* **Material to process**

◆ ◆ ◆ ◆

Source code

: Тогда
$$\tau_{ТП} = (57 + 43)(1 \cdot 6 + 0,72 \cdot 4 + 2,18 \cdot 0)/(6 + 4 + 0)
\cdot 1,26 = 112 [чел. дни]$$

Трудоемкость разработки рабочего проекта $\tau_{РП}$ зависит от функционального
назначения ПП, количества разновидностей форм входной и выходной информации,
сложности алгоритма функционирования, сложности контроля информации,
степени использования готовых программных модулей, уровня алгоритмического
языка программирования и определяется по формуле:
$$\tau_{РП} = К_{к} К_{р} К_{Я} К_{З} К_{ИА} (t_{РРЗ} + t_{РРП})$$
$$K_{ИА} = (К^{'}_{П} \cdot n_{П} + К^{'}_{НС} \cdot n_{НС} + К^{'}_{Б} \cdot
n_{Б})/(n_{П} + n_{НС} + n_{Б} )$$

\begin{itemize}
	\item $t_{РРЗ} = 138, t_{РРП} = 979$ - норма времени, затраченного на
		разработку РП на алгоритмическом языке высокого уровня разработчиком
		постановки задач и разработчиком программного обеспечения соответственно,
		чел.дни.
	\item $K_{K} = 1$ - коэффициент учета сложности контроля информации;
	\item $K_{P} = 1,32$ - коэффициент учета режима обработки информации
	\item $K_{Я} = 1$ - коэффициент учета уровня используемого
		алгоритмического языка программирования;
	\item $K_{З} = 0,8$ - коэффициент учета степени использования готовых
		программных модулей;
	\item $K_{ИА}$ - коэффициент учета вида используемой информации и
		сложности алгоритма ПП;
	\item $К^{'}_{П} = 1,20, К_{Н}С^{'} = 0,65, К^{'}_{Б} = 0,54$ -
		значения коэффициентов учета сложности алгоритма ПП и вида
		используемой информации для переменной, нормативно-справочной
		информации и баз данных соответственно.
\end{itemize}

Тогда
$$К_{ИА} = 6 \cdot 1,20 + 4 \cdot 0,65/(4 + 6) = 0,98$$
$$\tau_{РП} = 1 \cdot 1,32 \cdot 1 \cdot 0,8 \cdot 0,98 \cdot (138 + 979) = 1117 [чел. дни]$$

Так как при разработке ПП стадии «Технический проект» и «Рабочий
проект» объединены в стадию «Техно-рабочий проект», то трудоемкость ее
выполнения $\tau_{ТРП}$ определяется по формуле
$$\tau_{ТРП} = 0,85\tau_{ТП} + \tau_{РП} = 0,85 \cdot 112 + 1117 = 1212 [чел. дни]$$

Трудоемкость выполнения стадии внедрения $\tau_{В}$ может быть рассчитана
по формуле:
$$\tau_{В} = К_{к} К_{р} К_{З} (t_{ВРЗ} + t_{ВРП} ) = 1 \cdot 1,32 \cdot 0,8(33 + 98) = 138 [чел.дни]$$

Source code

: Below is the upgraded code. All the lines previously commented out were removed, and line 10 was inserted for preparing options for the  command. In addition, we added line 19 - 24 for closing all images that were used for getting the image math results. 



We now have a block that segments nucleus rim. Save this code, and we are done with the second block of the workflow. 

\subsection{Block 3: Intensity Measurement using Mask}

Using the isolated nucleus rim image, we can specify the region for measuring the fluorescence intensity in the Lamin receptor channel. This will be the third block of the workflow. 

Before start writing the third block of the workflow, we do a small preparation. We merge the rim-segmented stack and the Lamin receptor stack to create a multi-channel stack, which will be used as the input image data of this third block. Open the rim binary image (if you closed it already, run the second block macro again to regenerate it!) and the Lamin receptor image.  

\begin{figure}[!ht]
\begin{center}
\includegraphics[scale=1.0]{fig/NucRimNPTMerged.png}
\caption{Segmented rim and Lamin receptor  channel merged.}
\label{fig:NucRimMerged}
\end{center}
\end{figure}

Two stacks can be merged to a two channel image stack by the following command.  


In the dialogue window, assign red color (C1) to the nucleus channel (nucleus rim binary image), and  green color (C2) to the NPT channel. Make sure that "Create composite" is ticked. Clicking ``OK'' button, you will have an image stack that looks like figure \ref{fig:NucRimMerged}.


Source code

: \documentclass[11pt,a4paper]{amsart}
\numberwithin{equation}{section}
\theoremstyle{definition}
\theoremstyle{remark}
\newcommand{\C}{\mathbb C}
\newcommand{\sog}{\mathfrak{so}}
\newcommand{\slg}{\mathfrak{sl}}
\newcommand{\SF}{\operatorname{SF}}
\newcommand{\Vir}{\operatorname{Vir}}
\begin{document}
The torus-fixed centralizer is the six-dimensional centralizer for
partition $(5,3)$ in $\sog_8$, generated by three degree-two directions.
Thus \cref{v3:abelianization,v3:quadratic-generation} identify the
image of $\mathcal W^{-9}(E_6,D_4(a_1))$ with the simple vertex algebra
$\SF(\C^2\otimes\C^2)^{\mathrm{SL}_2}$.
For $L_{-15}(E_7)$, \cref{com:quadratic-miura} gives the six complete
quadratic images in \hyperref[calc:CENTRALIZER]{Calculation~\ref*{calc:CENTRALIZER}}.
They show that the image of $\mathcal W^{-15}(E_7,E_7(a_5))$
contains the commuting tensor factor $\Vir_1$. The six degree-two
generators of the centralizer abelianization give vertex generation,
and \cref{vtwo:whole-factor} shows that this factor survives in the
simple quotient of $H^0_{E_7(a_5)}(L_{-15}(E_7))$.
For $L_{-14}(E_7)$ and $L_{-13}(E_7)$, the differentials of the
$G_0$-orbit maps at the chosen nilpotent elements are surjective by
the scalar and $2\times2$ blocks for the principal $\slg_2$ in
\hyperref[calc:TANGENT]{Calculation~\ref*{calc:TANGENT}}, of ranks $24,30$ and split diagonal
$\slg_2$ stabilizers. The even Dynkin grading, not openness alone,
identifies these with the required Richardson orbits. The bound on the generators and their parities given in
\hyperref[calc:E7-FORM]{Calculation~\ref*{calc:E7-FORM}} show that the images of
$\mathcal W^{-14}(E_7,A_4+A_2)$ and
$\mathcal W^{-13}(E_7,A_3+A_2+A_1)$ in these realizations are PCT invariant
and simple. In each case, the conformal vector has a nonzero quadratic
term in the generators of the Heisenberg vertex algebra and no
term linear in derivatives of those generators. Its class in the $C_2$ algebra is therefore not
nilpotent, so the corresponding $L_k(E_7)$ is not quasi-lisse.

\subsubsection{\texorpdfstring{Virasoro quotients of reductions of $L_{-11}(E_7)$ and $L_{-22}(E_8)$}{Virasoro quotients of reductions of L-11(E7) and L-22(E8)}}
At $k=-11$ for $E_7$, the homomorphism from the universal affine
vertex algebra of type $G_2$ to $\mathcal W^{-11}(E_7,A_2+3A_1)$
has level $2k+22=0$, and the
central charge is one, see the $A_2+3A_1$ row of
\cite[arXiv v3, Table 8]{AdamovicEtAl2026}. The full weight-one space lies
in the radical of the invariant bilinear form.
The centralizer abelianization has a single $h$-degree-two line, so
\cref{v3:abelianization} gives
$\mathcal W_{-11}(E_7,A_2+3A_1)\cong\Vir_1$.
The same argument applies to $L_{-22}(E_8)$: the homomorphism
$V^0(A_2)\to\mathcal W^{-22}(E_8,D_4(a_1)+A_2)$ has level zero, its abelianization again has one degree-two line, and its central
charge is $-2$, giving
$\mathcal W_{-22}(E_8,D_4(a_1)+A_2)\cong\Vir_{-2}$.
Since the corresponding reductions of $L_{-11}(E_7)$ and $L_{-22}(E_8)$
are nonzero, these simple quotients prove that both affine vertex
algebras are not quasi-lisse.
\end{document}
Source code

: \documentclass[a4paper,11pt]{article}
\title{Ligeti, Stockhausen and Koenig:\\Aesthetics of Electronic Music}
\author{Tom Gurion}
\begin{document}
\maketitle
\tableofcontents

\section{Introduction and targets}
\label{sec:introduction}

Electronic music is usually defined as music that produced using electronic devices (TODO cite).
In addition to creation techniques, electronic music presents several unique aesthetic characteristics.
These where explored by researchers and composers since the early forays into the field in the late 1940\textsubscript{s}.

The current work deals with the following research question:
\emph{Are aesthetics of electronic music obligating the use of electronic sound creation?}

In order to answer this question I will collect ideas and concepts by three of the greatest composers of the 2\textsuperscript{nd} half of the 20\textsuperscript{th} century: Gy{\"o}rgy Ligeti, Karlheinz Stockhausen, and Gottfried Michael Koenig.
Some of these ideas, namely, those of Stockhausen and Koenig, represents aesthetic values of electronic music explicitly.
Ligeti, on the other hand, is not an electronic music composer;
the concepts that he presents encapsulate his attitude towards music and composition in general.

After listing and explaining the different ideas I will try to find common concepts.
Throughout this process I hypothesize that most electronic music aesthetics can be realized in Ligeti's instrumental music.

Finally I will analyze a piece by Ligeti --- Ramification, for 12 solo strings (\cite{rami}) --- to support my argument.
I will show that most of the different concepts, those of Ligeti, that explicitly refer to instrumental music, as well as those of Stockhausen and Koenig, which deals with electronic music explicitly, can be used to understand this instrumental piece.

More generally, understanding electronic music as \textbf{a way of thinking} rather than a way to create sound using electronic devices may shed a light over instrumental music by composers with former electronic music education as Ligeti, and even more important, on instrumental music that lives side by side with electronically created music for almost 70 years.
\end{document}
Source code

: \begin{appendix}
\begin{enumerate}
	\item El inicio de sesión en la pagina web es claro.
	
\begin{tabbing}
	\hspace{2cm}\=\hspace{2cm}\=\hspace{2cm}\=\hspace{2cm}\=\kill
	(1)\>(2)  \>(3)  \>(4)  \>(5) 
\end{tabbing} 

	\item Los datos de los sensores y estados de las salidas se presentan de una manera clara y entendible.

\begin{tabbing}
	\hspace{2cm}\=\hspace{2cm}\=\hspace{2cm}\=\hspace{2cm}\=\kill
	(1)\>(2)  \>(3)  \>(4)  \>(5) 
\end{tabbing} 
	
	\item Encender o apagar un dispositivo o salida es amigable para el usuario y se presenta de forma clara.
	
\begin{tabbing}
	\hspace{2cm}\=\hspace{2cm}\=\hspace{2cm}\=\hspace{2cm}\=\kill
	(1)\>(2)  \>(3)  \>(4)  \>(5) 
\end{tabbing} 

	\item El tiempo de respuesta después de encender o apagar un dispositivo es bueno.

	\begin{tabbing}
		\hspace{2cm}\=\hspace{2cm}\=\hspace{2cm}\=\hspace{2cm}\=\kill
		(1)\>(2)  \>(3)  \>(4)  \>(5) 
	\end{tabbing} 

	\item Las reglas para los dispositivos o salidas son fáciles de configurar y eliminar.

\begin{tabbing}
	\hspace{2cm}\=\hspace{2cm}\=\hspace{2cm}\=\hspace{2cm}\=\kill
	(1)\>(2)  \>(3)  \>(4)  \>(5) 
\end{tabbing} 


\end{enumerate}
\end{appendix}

◆ ◆ ◆ ◆

* **Requirement**
Working from the records above, write out verbatim only the lines from the line containing "the images of" through the line containing "Since the corresponding".

* **Solution for this problem**
\hyperref[calc:E7-FORM]{Calculation~\ref*{calc:E7-FORM}} show that the images of
$\mathcal W^{-14}(E_7,A_4+A_2)$ and
$\mathcal W^{-13}(E_7,A_3+A_2+A_1)$ in these realizations are PCT invariant
and simple. In each case, the conformal vector has a nonzero quadratic
term in the generators of the Heisenberg vertex algebra and no
term linear in derivatives of those generators. Its class in the $C_2$ algebra is therefore not
nilpotent, so the corresponding $L_k(E_7)$ is not quasi-lisse.

\subsubsection{\texorpdfstring{Virasoro quotients of reductions of $L_{-11}(E_7)$ and $L_{-22}(E_8)$}{Virasoro quotients of reductions of L-11(E7) and L-22(E8)}}
At $k=-11$ for $E_7$, the homomorphism from the universal affine
vertex algebra of type $G_2$ to $\mathcal W^{-11}(E_7,A_2+3A_1)$
has level $2k+22=0$, and the
central charge is one, see the $A_2+3A_1$ row of
\cite[arXiv v3, Table 8]{AdamovicEtAl2026}. The full weight-one space lies
in the radical of the invariant bilinear form.
The centralizer abelianization has a single $h$-degree-two line, so
\cref{v3:abelianization} gives
$\mathcal W_{-11}(E_7,A_2+3A_1)\cong\Vir_1$.
The same argument applies to $L_{-22}(E_8)$: the homomorphism
$V^0(A_2)\to\mathcal W^{-22}(E_8,D_4(a_1)+A_2)$ has level zero, its abelianization again has one degree-two line, and its central
charge is $-2$, giving
$\mathcal W_{-22}(E_8,D_4(a_1)+A_2)\cong\Vir_{-2}$.
Since the corresponding reductions of $L_{-11}(E_7)$ and $L_{-22}(E_8)$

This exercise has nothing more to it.